つまり、日本のサブカルチャーは1970年代を半ばにして、「政治」とほぼ、切り離されてしまった。
そして、その頃に台頭してきたのが「オタク文化」であったのだ。
もっとも、「オタクは政治に興味がないか?」というむずかしい問題もあるのだが、ただ70年代後半、政治状況よりも新興文化としての「オタク文化」の方が面白かったであろうという想像はつく。
なにしろ、宇宙戦艦ヤマト、スター・ウォーズ、カルピス名作劇場、未来少年コナン、マジンガーZ、機動戦士ガンダムなど現代にも通じるコンテンツが目白押しで公開されたのだから。

・その3
だが私が調べたかぎりでは、80年代前半までは「オタク」と「サブカル」はまだ渾然としていた。これがイメージ的に分離されていくのはやはり中森明夫の1983年の「おたく発言」からだろう。彼の発言がなくとも、「オタクが好むもの」は、80年代中盤以降はビッグビジネスと認識されていった印象がある。
もちろん、サブカル側だって金儲けしてこなかったわけではないし、当時を知る人はバンド番組「いか天」にともなったバンドブームを覚えている人もいるだろうが、どこかに「貧乏くささ」を漂わせているというか、「貧乏くささ」を別に悪いこととも思っていないのがサブカル、という印象があった(もうひとつ言えるのはセクシュアリティの問題だが、ここでは置く)。
なぜ「貧乏くささ」なのか。というと、背後には新左翼的な思想が生きていたからである。「右翼的なサブカル」というのもないではないが、それはあくまでも一周回っての話。70年代半ばに敗れ去った「新左翼的思想」を、どのように文化の中で行き延ばさせるか。これが日本の「サブカルチャー」の使命だったのだと思う。

・その4
だからその思想に共鳴できないものは、広義のサブカルには共鳴できないし、新左翼独特の「貧乏くささ」を取り除いた「ポストモダン思想」や、あるいはそれすらも取り去った「無思想」なサブカルが、オシャレサブカルとなったのである。
つまり、概要でも戦後の左翼思想の流れをつかんでおかないと、日本のサブカルチャーの流れはまず理解できない。現在は、オタク・サブカル論となるとセクシュアリティの問題に重点が置かれすぎていると思う。
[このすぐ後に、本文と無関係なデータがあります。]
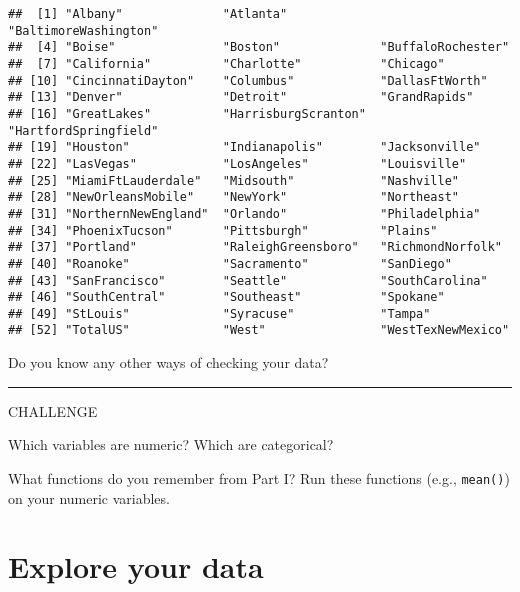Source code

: \documentclass[]{book}
\newenvironment{Shaded}{\begin{snugshade}}{\end{snugshade}}
\newcommand{\KeywordTok}[1]{\textcolor[rgb]{0.13,0.29,0.53}{\textbf{#1}}}
\newcommand{\NormalTok}[1]{#1}
\newcommand{\OperatorTok}[1]{\textcolor[rgb]{0.81,0.36,0.00}{\textbf{#1}}}
\begin{document}
\begin{Shaded}
\end{Shaded}

\begin{verbatim}
##  [1] "Albany"              "Atlanta"             "BaltimoreWashington"
##  [4] "Boise"               "Boston"              "BuffaloRochester"   
##  [7] "California"          "Charlotte"           "Chicago"            
## [10] "CincinnatiDayton"    "Columbus"            "DallasFtWorth"      
## [13] "Denver"              "Detroit"             "GrandRapids"        
## [16] "GreatLakes"          "HarrisburgScranton"  "HartfordSpringfield"
## [19] "Houston"             "Indianapolis"        "Jacksonville"       
## [22] "LasVegas"            "LosAngeles"          "Louisville"         
## [25] "MiamiFtLauderdale"   "Midsouth"            "Nashville"          
## [28] "NewOrleansMobile"    "NewYork"             "Northeast"          
## [31] "NorthernNewEngland"  "Orlando"             "Philadelphia"       
## [34] "PhoenixTucson"       "Pittsburgh"          "Plains"             
## [37] "Portland"            "RaleighGreensboro"   "RichmondNorfolk"    
## [40] "Roanoke"             "Sacramento"          "SanDiego"           
## [43] "SanFrancisco"        "Seattle"             "SouthCarolina"      
## [46] "SouthCentral"        "Southeast"           "Spokane"            
## [49] "StLouis"             "Syracuse"            "Tampa"              
## [52] "TotalUS"             "West"                "WestTexNewMexico"
\end{verbatim}

\leavevmode\hypertarget{question}{}%
Do you know any other ways of checking your data?

\begin{center}\rule{0.5\linewidth}{0.5pt}\end{center}

\leavevmode\hypertarget{challenge}{}%
CHALLENGE

Which variables are numeric? Which are categorical?

What functions do you remember from Part I? Run these functions (e.g., \texttt{mean()}) on your numeric variables.

\hypertarget{explore-your-data}{%
\section{Explore your data}\label{explore-your-data}}
\end{document}
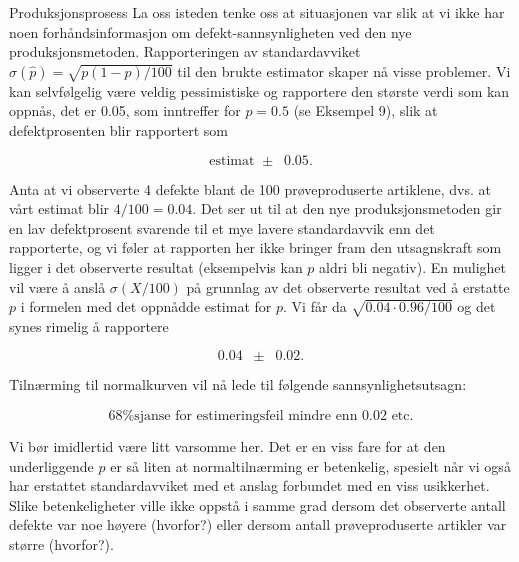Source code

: \begin{eksempel}{Produksjonsprosess}
La oss isteden tenke oss at situasjonen var slik at vi ikke har
noen forhåndsinformasjon om defekt-sannsynligheten ved den nye
produksjons\-metoden. Rapporteringen av standardavviket $\sigma (\hat{p})
= \sqrt{p(1-p)/100}$ til den brukte estimator skaper nå visse
problemer. Vi kan selvfølgelig være veldig pessimistiske og
rapportere den største verdi som kan oppnås, det er 0.05, som
inntreffer for $p=0.5$ (se Eksempel 9), slik at defektprosenten
blir rapportert som                          

\[     \mbox{estimat } \pm \;\; 0.05. \]

\noindent Anta at vi observerte 4 defekte blant de 100 prøveproduserte
artiklene, dvs. at vårt estimat blir $4/100=0.04$. Det ser ut til
at den nye produksjonsmetoden gir en lav defektprosent svarende
til et mye lavere standardavvik enn det rapporterte, og vi føler
at rapporten her ikke bringer fram den utsagnskraft som ligger i
det observerte resultat (eksempelvis kan $p$ aldri bli negativ).
En mulighet vil være å anslå $\sigma (X/100)$ på grunnlag av det
observerte resultat ved å erstatte $p$ i formelen med det
oppnådde estimat for $p$. Vi får da $\sqrt{0.04 \cdot 0.96/100}$ og
 det synes rimelig å rapportere

\[     0.04 \;\;\pm \;\; 0.02. \]

\noindent Tilnærming til normalkurven vil nå lede til følgende
sannsynlighetsutsagn:

\[     \mbox{68\% sjanse for estimeringsfeil mindre enn 0.02 etc.} \]

\noindent Vi bør imidlertid være litt varsomme her. Det er en viss fare
 for at den underliggende $p$ er så liten at normaltilnærming er
betenkelig, spesielt når vi også har erstattet standardavviket
med et anslag forbundet med en viss usikkerhet. Slike
betenkeligheter ville ikke oppstå i samme grad dersom det
observerte antall defekte var noe høyere (hvorfor?) eller dersom
antall prøveproduserte artikler var større (hvorfor?).
\end{eksempel}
ではオタク側はどうかと言えば、これも印象論にすぎないが80年代半ばくらいまでは、「サブカル」と同じように「新左翼的なオタク」というのもいるのかもしれない、と思わせるところはある。
だが純粋に趣味に没頭して「思想」は捨てたか、某オタク第一世代の評論家などは、もはや金にも社会変革の要因にもならない(と判断したであろう)新左翼思想など保持しているはずがなかった。どうも彼が志向していたのは冗談か本気か、一種の哲人政治だったようである。
一方、コミケの根底には頑固なまでの「自由参加できることと表現の自由」がある。それはひとつの「思想」なのだが、「巨大なお膳立てをつくる」という「実践」のみに一極集中しているところが、コミケ独自の「思想」であることは今後も考察が必要だろう。

83年段階での中森明夫のいらだちが、オタクの単なる「身体性をともなったセクシュアリティの無視」にあったのか、それとも一挙にノンポリへと傾いてく過程も含まれていたのかは知らないが、後の彼の仕事を見ると新左翼的かどうかはともかくイデオロギッシュであり、「まあ、こんな傾向気に食わないだろうな」と想像させる部分はある。

・その5
ここで重要なのは、311以降の政治運動と現在のサブカルチャーが結びついているかというと、たぶん60年代以上に結びついていないのではないか、と思われる点である。
そりゃそうだ、一度、70年代半ばに両者はひきはがされたんだから。
まあ何が言いたいかというと、「イズム」が先に立つ「サブカルチャー」は、「イズム」を理解しないと理解できっこない、ということだ。
もちろん、理解する義務もない。世の中には他にもやるべきことがたくさんあるのだから。